• Data for this task:

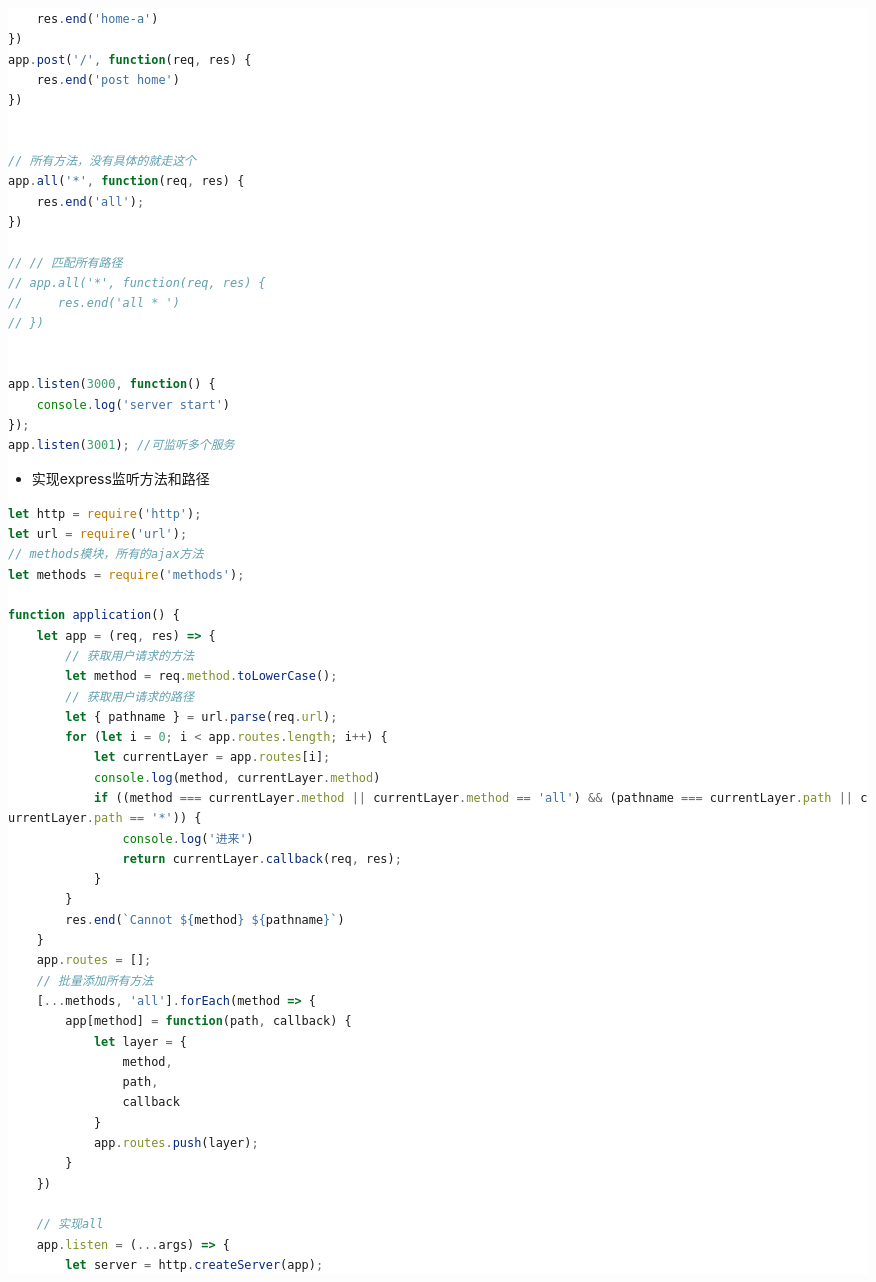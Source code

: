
 ```js
    res.end('home-a')
})
app.post('/', function(req, res) {
    res.end('post home')
})


// 所有方法，没有具体的就走这个
app.all('*', function(req, res) {
    res.end('all');
})

// // 匹配所有路径
// app.all('*', function(req, res) {
//     res.end('all * ')
// })


app.listen(3000, function() {
    console.log('server start')
});
app.listen(3001); //可监听多个服务
```
- 实现express监听方法和路径
```js
let http = require('http');
let url = require('url');
// methods模块，所有的ajax方法
let methods = require('methods');

function application() {
    let app = (req, res) => {
        // 获取用户请求的方法
        let method = req.method.toLowerCase();
        // 获取用户请求的路径
        let { pathname } = url.parse(req.url);
        for (let i = 0; i < app.routes.length; i++) {
            let currentLayer = app.routes[i];
            console.log(method, currentLayer.method)
            if ((method === currentLayer.method || currentLayer.method == 'all') && (pathname === currentLayer.path || currentLayer.path == '*')) {
                console.log('进来')
                return currentLayer.callback(req, res);
            }
        }
        res.end(`Cannot ${method} ${pathname}`)
    }
    app.routes = [];
    // 批量添加所有方法
    [...methods, 'all'].forEach(method => {
        app[method] = function(path, callback) {
            let layer = {
                method,
                path,
                callback
            }
            app.routes.push(layer);
        }
    })

    // 实现all
    app.listen = (...args) => {
        let server = http.createServer(app);
```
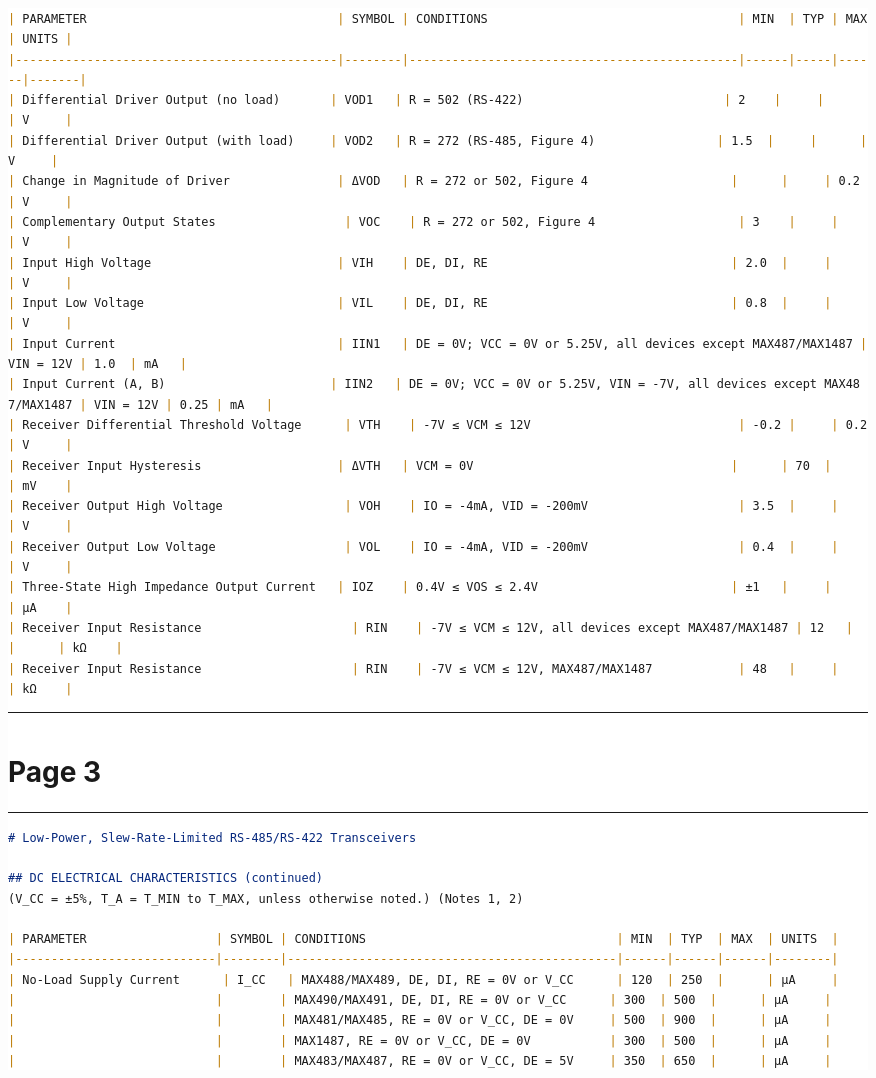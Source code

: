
 ```markdown
| PARAMETER                                   | SYMBOL | CONDITIONS                                   | MIN  | TYP | MAX  | UNITS |
|---------------------------------------------|--------|----------------------------------------------|------|-----|------|-------|
| Differential Driver Output (no load)       | VOD1   | R = 502 (RS-422)                            | 2    |     |      | V     |
| Differential Driver Output (with load)     | VOD2   | R = 272 (RS-485, Figure 4)                 | 1.5  |     |      | V     |
| Change in Magnitude of Driver               | ΔVOD   | R = 272 or 502, Figure 4                    |      |     | 0.2  | V     |
| Complementary Output States                  | VOC    | R = 272 or 502, Figure 4                    | 3    |     |      | V     |
| Input High Voltage                          | VIH    | DE, DI, RE                                  | 2.0  |     |      | V     |
| Input Low Voltage                           | VIL    | DE, DI, RE                                  | 0.8  |     |      | V     |
| Input Current                               | IIN1   | DE = 0V; VCC = 0V or 5.25V, all devices except MAX487/MAX1487 | VIN = 12V | 1.0  | mA   |
| Input Current (A, B)                       | IIN2   | DE = 0V; VCC = 0V or 5.25V, VIN = -7V, all devices except MAX487/MAX1487 | VIN = 12V | 0.25 | mA   |
| Receiver Differential Threshold Voltage      | VTH    | -7V ≤ VCM ≤ 12V                             | -0.2 |     | 0.2  | V     |
| Receiver Input Hysteresis                   | ΔVTH   | VCM = 0V                                    |      | 70  |      | mV    |
| Receiver Output High Voltage                 | VOH    | IO = -4mA, VID = -200mV                     | 3.5  |     |      | V     |
| Receiver Output Low Voltage                  | VOL    | IO = -4mA, VID = -200mV                     | 0.4  |     |      | V     |
| Three-State High Impedance Output Current   | IOZ    | 0.4V ≤ VOS ≤ 2.4V                           | ±1   |     |      | µA    |
| Receiver Input Resistance                     | RIN    | -7V ≤ VCM ≤ 12V, all devices except MAX487/MAX1487 | 12   |     |      | kΩ    |
| Receiver Input Resistance                     | RIN    | -7V ≤ VCM ≤ 12V, MAX487/MAX1487            | 48   |     |      | kΩ    |
```


---
# Page 3
---

```markdown
# Low-Power, Slew-Rate-Limited RS-485/RS-422 Transceivers

## DC ELECTRICAL CHARACTERISTICS (continued)
(V_CC = ±5%, T_A = T_MIN to T_MAX, unless otherwise noted.) (Notes 1, 2)

| PARAMETER                  | SYMBOL | CONDITIONS                                   | MIN  | TYP  | MAX  | UNITS  |
|----------------------------|--------|----------------------------------------------|------|------|------|--------|
| No-Load Supply Current      | I_CC   | MAX488/MAX489, DE, DI, RE = 0V or V_CC      | 120  | 250  |      | µA     |
|                            |        | MAX490/MAX491, DE, DI, RE = 0V or V_CC      | 300  | 500  |      | µA     |
|                            |        | MAX481/MAX485, RE = 0V or V_CC, DE = 0V     | 500  | 900  |      | µA     |
|                            |        | MAX1487, RE = 0V or V_CC, DE = 0V           | 300  | 500  |      | µA     |
|                            |        | MAX483/MAX487, RE = 0V or V_CC, DE = 5V     | 350  | 650  |      | µA     |
```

• Activity: The result should be the full listing, retyped exactly and free of pictures.

• Answer to the problem:
Source code

:
 ```js
    res.end('home-a')
})
app.post('/', function(req, res) {
    res.end('post home')
})


// 所有方法，没有具体的就走这个
app.all('*', function(req, res) {
    res.end('all');
})

// // 匹配所有路径
// app.all('*', function(req, res) {
//     res.end('all * ')
// })


app.listen(3000, function() {
    console.log('server start')
});
app.listen(3001); //可监听多个服务
```
- 实现express监听方法和路径
```js
let http = require('http');
let url = require('url');
// methods模块，所有的ajax方法
let methods = require('methods');

function application() {
    let app = (req, res) => {
        // 获取用户请求的方法
        let method = req.method.toLowerCase();
        // 获取用户请求的路径
        let { pathname } = url.parse(req.url);
        for (let i = 0; i < app.routes.length; i++) {
            let currentLayer = app.routes[i];
            console.log(method, currentLayer.method)
            if ((method === currentLayer.method || currentLayer.method == 'all') && (pathname === currentLayer.path || currentLayer.path == '*')) {
                console.log('进来')
                return currentLayer.callback(req, res);
            }
        }
        res.end(`Cannot ${method} ${pathname}`)
    }
    app.routes = [];
    // 批量添加所有方法
    [...methods, 'all'].forEach(method => {
        app[method] = function(path, callback) {
            let layer = {
                method,
                path,
                callback
            }
            app.routes.push(layer);
        }
    })

    // 实现all
    app.listen = (...args) => {
        let server = http.createServer(app);
```
Source code

:
 ```markdown
| PARAMETER                                   | SYMBOL | CONDITIONS                                   | MIN  | TYP | MAX  | UNITS |
|---------------------------------------------|--------|----------------------------------------------|------|-----|------|-------|
| Differential Driver Output (no load)       | VOD1   | R = 502 (RS-422)                            | 2    |     |      | V     |
| Differential Driver Output (with load)     | VOD2   | R = 272 (RS-485, Figure 4)                 | 1.5  |     |      | V     |
| Change in Magnitude of Driver               | ΔVOD   | R = 272 or 502, Figure 4                    |      |     | 0.2  | V     |
| Complementary Output States                  | VOC    | R = 272 or 502, Figure 4                    | 3    |     |      | V     |
| Input High Voltage                          | VIH    | DE, DI, RE                                  | 2.0  |     |      | V     |
| Input Low Voltage                           | VIL    | DE, DI, RE                                  | 0.8  |     |      | V     |
| Input Current                               | IIN1   | DE = 0V; VCC = 0V or 5.25V, all devices except MAX487/MAX1487 | VIN = 12V | 1.0  | mA   |
| Input Current (A, B)                       | IIN2   | DE = 0V; VCC = 0V or 5.25V, VIN = -7V, all devices except MAX487/MAX1487 | VIN = 12V | 0.25 | mA   |
| Receiver Differential Threshold Voltage      | VTH    | -7V ≤ VCM ≤ 12V                             | -0.2 |     | 0.2  | V     |
| Receiver Input Hysteresis                   | ΔVTH   | VCM = 0V                                    |      | 70  |      | mV    |
| Receiver Output High Voltage                 | VOH    | IO = -4mA, VID = -200mV                     | 3.5  |     |      | V     |
| Receiver Output Low Voltage                  | VOL    | IO = -4mA, VID = -200mV                     | 0.4  |     |      | V     |
| Three-State High Impedance Output Current   | IOZ    | 0.4V ≤ VOS ≤ 2.4V                           | ±1   |     |      | µA    |
| Receiver Input Resistance                     | RIN    | -7V ≤ VCM ≤ 12V, all devices except MAX487/MAX1487 | 12   |     |      | kΩ    |
| Receiver Input Resistance                     | RIN    | -7V ≤ VCM ≤ 12V, MAX487/MAX1487            | 48   |     |      | kΩ    |
```


---
# Page 3
---

```markdown
# Low-Power, Slew-Rate-Limited RS-485/RS-422 Transceivers

## DC ELECTRICAL CHARACTERISTICS (continued)
(V_CC = ±5%, T_A = T_MIN to T_MAX, unless otherwise noted.) (Notes 1, 2)

| PARAMETER                  | SYMBOL | CONDITIONS                                   | MIN  | TYP  | MAX  | UNITS  |
|----------------------------|--------|----------------------------------------------|------|------|------|--------|
| No-Load Supply Current      | I_CC   | MAX488/MAX489, DE, DI, RE = 0V or V_CC      | 120  | 250  |      | µA     |
|                            |        | MAX490/MAX491, DE, DI, RE = 0V or V_CC      | 300  | 500  |      | µA     |
|                            |        | MAX481/MAX485, RE = 0V or V_CC, DE = 0V     | 500  | 900  |      | µA     |
|                            |        | MAX1487, RE = 0V or V_CC, DE = 0V           | 300  | 500  |      | µA     |
|                            |        | MAX483/MAX487, RE = 0V or V_CC, DE = 5V     | 350  | 650  |      | µA     |
```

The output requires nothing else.